Michael Ubaldi, April 25, 2005.
 


Like any strongman who twists an entire nation into a cynosure of self-declared greatness, Syrian dictator Bashar Assad had his portrait fixed in omnipresence from Damascus to captive Beirut when his father Hafez died in 2000. No one asked the Lebanese if they wished to see their foreign oppressor's ophthalmologist son in a paper-doll variety of poses and costumes every which way they looked, so when Syrian's talon-clutch began to ease last month, the defacing and outright destruction of authoritarian glamor shots followed.

Tomorrow Syrian troops officially depart in toto. Without question, the powers supporting and protecting Lebanon's Cedar Revolution doubt the sincerity of the world's last Ba'athists and the transnational body with a history more inclined to protecting the reigns of men like Assad than following its charter and overturning them. A mercurial force of some five thousand — over one-third the size of the Syrian army remainder ordered out of Lebanon two months ago — is said to remain alongside thousands of Damascus' imported work force, many of whom aided Hezbollah in its democratic playacting. Washington's faith in the multiply compromised United Nations leadership must have fallen further when Secretary General Kofi Annan stalled the release of a report verifying Syria's departure from Lebanon — at first look for no apparent reason but considering a recent, unusually objective United Nations report on the murder of former prime minister Rafiq Hariri that implicated Damascene machination as directly as possible, Mr. Annan's complaisance with the worst of men is by far the most sensible explanation. And Hezbollah, thugs who enjoy dressing like good citizens, however cornered, remains coiled.

So the Lebanese rest in circumstances not too different from Iraqis several hundred miles to the east: at risk from an enemy that speaks only in violence and suppression but with a shared vision, ideal, and faith that has woven their many stripes together into one cord. There is no love for despots in this country, and many are wasting no time in broadly expressing as much:

As soon as the truckloads of Syrian soldiers had left for home, Mariam Majzoub started dishing out paint to erase the last vestiges of their 29-year presence. Her children, nephews, nieces and neighbors stuck Lebanese flags on top of the abandoned posts near her home in this tiny Bekaa Valley village, slapped whitewash on the walls and celebrated the departure date in green paint: "Independence 2005, Sunday, April 17."

"We started dancing in the street even before they turned the corner," said Majzoub, her plump face glowing with joy. "We could finally express ourselves, and there was nothing they could do about it."


While exiting Syrian agents pull down Assad avatars, sandblasting and demolishing signs of God-knows-what from their old lairs, army vehicles heading for the border have been observed to be stamped with posters of the iron-fisted eye doctor.

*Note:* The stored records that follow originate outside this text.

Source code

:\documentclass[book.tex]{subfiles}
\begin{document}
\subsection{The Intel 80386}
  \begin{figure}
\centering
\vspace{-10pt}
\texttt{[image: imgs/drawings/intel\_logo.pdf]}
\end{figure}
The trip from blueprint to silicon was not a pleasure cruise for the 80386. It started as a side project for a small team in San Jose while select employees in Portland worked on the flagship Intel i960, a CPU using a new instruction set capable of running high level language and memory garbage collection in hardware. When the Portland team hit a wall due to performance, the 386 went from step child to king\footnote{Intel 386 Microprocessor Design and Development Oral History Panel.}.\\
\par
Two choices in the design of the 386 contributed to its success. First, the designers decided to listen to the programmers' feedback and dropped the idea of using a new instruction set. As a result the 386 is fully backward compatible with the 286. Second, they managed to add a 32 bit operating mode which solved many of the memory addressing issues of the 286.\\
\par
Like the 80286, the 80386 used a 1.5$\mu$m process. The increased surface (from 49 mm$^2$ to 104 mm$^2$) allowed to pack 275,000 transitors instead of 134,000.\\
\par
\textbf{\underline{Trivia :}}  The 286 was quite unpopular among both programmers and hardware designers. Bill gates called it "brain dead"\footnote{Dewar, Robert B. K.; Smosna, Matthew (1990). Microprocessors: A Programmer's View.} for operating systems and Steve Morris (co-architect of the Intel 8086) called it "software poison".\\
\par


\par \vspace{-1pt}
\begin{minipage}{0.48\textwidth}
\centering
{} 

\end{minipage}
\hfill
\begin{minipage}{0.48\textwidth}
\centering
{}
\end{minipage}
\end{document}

It's meant to be a loser's puffing of the chest as he trudges home, at once a call to defiance and revenge, but has become another scene of Arab fascism's suffocation. Bashar Assad goes home in defeat. And home to what? Dissidents, no doubt invigorated by nine weeks of watching their illegitimate ruler stumble about:

Chanting "freedom, freedom," about 200 Syrians protested on Sunday outside a Damascus state security court where a prominent human rights campaigner accused of opposing the state was on trial. The area was sealed off by about 50 riot police as demonstrators, including many Kurds, carried posters of the defendants and banners denouncing the emergency law in force in Syria since the Baath Party took power in 1963.


More impressive, Michael Young has expounded on the perception that the Bush White House will finally bring its weight to bear on the glass jaw that is Damascus (hat tip, Tony):

The mood in the Bush administration is that the regime of Syrian President Bashar Assad is not viable, perhaps even in the medium term, and that talk of gradual "reform" along the lines of what Assad and his acolytes have been trying to peddle abroad in the past four years is ridiculous in the current context. Worse for Assad, there seems little American fear that once he leaves or is made to leave office, Syria would be dominated by Islamists.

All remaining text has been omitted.